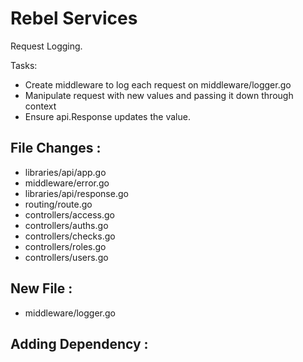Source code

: # Rebel Services

Request Logging.

Tasks:
- Create middleware to log each request on middleware/logger.go
- Manipulate request with new values and passing it down through context
- Ensure api.Response updates the value.

## File Changes :
- libraries/api/app.go
- middleware/error.go
- libraries/api/response.go
- routing/route.go
- controllers/access.go
- controllers/auths.go
- controllers/checks.go
- controllers/roles.go
- controllers/users.go

## New File :
- middleware/logger.go

## Adding Dependency :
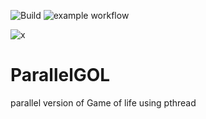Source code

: ![Build](https://github.com/TDoGoodT/ParallelGOL/actions/workflow/c-cpp.yml/badge.svg)
![example workflow](https://github.com/github/docs/actions/workflows/main.yml/badge.svg)

![x](https://github.com/TDoGoodT/ParallelGOL/.github/workflows/c-cpp.yml)

# ParallelGOL
parallel version of Game of life
using pthread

────

To do = Which lines of the records above contain the word "middleware"? Show each of them.

Your response =
- Create middleware to log each request on middleware/logger.go
- middleware/error.go
- middleware/logger.go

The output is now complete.